## Instructions to follow
Write the data below out again, unchanged.
*** Opening of Extracted entries ***
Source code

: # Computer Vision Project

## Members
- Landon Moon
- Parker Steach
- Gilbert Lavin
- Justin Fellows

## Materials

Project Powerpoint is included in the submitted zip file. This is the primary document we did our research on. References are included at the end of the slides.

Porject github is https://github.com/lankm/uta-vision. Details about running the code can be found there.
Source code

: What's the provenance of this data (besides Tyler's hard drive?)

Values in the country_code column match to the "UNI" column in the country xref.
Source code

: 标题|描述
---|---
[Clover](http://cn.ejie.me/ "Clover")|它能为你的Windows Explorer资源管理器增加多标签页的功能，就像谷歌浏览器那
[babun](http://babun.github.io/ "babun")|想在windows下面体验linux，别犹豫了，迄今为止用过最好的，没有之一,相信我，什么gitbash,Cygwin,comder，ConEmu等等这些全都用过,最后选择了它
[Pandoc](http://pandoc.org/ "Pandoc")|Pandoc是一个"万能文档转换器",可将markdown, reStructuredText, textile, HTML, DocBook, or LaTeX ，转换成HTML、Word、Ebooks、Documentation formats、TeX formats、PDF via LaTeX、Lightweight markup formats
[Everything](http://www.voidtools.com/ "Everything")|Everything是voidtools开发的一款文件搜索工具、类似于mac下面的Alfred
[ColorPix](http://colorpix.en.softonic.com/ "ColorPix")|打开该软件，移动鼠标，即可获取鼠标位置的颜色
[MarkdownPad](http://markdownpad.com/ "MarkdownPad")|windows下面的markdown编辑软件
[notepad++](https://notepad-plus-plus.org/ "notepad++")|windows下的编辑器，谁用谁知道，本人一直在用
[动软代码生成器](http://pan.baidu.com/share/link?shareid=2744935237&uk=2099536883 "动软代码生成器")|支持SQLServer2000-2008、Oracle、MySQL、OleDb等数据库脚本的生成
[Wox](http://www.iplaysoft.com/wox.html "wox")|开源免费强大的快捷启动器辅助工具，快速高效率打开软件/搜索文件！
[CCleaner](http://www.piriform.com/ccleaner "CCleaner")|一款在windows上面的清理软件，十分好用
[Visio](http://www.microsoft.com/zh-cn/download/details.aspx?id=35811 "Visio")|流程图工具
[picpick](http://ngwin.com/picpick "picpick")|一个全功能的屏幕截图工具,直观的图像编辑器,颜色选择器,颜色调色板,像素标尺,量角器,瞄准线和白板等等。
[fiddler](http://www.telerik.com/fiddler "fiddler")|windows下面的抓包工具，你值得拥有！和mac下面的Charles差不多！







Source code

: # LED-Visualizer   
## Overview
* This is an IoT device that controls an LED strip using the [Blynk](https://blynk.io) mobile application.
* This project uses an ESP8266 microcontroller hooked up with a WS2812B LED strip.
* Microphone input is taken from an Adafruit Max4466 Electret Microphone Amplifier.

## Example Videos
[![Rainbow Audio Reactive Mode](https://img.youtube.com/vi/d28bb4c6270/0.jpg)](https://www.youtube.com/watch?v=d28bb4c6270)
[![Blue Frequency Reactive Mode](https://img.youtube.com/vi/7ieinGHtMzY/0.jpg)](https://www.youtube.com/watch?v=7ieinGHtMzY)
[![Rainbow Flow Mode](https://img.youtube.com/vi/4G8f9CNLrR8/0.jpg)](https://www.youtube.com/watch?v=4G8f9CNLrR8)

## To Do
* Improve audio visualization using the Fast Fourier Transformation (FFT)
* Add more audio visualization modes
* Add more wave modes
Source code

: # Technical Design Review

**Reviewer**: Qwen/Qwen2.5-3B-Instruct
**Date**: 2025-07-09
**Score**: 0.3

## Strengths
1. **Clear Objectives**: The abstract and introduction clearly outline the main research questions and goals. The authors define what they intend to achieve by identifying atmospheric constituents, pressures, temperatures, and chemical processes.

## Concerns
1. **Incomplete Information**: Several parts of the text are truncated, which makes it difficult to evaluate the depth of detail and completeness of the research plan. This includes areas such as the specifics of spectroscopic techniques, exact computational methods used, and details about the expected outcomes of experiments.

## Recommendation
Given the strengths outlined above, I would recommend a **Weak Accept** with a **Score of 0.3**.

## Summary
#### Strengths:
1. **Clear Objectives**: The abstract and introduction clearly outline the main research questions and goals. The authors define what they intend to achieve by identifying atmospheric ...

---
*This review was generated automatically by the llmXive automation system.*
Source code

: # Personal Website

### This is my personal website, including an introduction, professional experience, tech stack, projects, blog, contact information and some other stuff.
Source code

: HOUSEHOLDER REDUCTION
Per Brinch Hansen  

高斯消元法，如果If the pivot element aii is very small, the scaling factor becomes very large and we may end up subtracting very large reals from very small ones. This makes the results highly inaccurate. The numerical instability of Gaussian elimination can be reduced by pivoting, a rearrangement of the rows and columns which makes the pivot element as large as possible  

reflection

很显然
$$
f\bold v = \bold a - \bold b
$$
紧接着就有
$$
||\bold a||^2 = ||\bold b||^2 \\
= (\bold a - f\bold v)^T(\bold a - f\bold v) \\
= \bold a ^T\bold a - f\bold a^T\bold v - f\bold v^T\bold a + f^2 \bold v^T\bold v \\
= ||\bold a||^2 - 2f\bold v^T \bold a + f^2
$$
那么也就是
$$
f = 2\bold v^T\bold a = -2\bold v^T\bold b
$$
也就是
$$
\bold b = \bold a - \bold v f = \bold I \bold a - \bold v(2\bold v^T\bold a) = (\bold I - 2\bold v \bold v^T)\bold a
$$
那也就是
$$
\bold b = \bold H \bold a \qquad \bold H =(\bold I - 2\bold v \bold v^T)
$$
*** Close of Extracted entries ***
## Expected output
Source code

: # Computer Vision Project

## Members
- Landon Moon
- Parker Steach
- Gilbert Lavin
- Justin Fellows

## Materials

Project Powerpoint is included in the submitted zip file. This is the primary document we did our research on. References are included at the end of the slides.

Porject github is https://github.com/lankm/uta-vision. Details about running the code can be found there.
Source code

: What's the provenance of this data (besides Tyler's hard drive?)

Values in the country_code column match to the "UNI" column in the country xref.
Source code

: 标题|描述
---|---
[Clover](http://cn.ejie.me/ "Clover")|它能为你的Windows Explorer资源管理器增加多标签页的功能，就像谷歌浏览器那
[babun](http://babun.github.io/ "babun")|想在windows下面体验linux，别犹豫了，迄今为止用过最好的，没有之一,相信我，什么gitbash,Cygwin,comder，ConEmu等等这些全都用过,最后选择了它
[Pandoc](http://pandoc.org/ "Pandoc")|Pandoc是一个"万能文档转换器",可将markdown, reStructuredText, textile, HTML, DocBook, or LaTeX ，转换成HTML、Word、Ebooks、Documentation formats、TeX formats、PDF via LaTeX、Lightweight markup formats
[Everything](http://www.voidtools.com/ "Everything")|Everything是voidtools开发的一款文件搜索工具、类似于mac下面的Alfred
[ColorPix](http://colorpix.en.softonic.com/ "ColorPix")|打开该软件，移动鼠标，即可获取鼠标位置的颜色
[MarkdownPad](http://markdownpad.com/ "MarkdownPad")|windows下面的markdown编辑软件
[notepad++](https://notepad-plus-plus.org/ "notepad++")|windows下的编辑器，谁用谁知道，本人一直在用
[动软代码生成器](http://pan.baidu.com/share/link?shareid=2744935237&uk=2099536883 "动软代码生成器")|支持SQLServer2000-2008、Oracle、MySQL、OleDb等数据库脚本的生成
[Wox](http://www.iplaysoft.com/wox.html "wox")|开源免费强大的快捷启动器辅助工具，快速高效率打开软件/搜索文件！
[CCleaner](http://www.piriform.com/ccleaner "CCleaner")|一款在windows上面的清理软件，十分好用
[Visio](http://www.microsoft.com/zh-cn/download/details.aspx?id=35811 "Visio")|流程图工具
[picpick](http://ngwin.com/picpick "picpick")|一个全功能的屏幕截图工具,直观的图像编辑器,颜色选择器,颜色调色板,像素标尺,量角器,瞄准线和白板等等。
[fiddler](http://www.telerik.com/fiddler "fiddler")|windows下面的抓包工具，你值得拥有！和mac下面的Charles差不多！







Source code

: # LED-Visualizer   
## Overview
* This is an IoT device that controls an LED strip using the [Blynk](https://blynk.io) mobile application.
* This project uses an ESP8266 microcontroller hooked up with a WS2812B LED strip.
* Microphone input is taken from an Adafruit Max4466 Electret Microphone Amplifier.

## Example Videos
[![Rainbow Audio Reactive Mode](https://img.youtube.com/vi/d28bb4c6270/0.jpg)](https://www.youtube.com/watch?v=d28bb4c6270)
[![Blue Frequency Reactive Mode](https://img.youtube.com/vi/7ieinGHtMzY/0.jpg)](https://www.youtube.com/watch?v=7ieinGHtMzY)
[![Rainbow Flow Mode](https://img.youtube.com/vi/4G8f9CNLrR8/0.jpg)](https://www.youtube.com/watch?v=4G8f9CNLrR8)

## To Do
* Improve audio visualization using the Fast Fourier Transformation (FFT)
* Add more audio visualization modes
* Add more wave modes
Source code

: # Technical Design Review

**Reviewer**: Qwen/Qwen2.5-3B-Instruct
**Date**: 2025-07-09
**Score**: 0.3

## Strengths
1. **Clear Objectives**: The abstract and introduction clearly outline the main research questions and goals. The authors define what they intend to achieve by identifying atmospheric constituents, pressures, temperatures, and chemical processes.

## Concerns
1. **Incomplete Information**: Several parts of the text are truncated, which makes it difficult to evaluate the depth of detail and completeness of the research plan. This includes areas such as the specifics of spectroscopic techniques, exact computational methods used, and details about the expected outcomes of experiments.

## Recommendation
Given the strengths outlined above, I would recommend a **Weak Accept** with a **Score of 0.3**.

## Summary
#### Strengths:
1. **Clear Objectives**: The abstract and introduction clearly outline the main research questions and goals. The authors define what they intend to achieve by identifying atmospheric ...

---
*This review was generated automatically by the llmXive automation system.*
Source code

: # Personal Website

### This is my personal website, including an introduction, professional experience, tech stack, projects, blog, contact information and some other stuff.
Source code

: HOUSEHOLDER REDUCTION
Per Brinch Hansen  

高斯消元法，如果If the pivot element aii is very small, the scaling factor becomes very large and we may end up subtracting very large reals from very small ones. This makes the results highly inaccurate. The numerical instability of Gaussian elimination can be reduced by pivoting, a rearrangement of the rows and columns which makes the pivot element as large as possible  

reflection

很显然
$$
f\bold v = \bold a - \bold b
$$
紧接着就有
$$
||\bold a||^2 = ||\bold b||^2 \\
= (\bold a - f\bold v)^T(\bold a - f\bold v) \\
= \bold a ^T\bold a - f\bold a^T\bold v - f\bold v^T\bold a + f^2 \bold v^T\bold v \\
= ||\bold a||^2 - 2f\bold v^T \bold a + f^2
$$
那么也就是
$$
f = 2\bold v^T\bold a = -2\bold v^T\bold b
$$
也就是
$$
\bold b = \bold a - \bold v f = \bold I \bold a - \bold v(2\bold v^T\bold a) = (\bold I - 2\bold v \bold v^T)\bold a
$$
那也就是
$$
\bold b = \bold H \bold a \qquad \bold H =(\bold I - 2\bold v \bold v^T)
$$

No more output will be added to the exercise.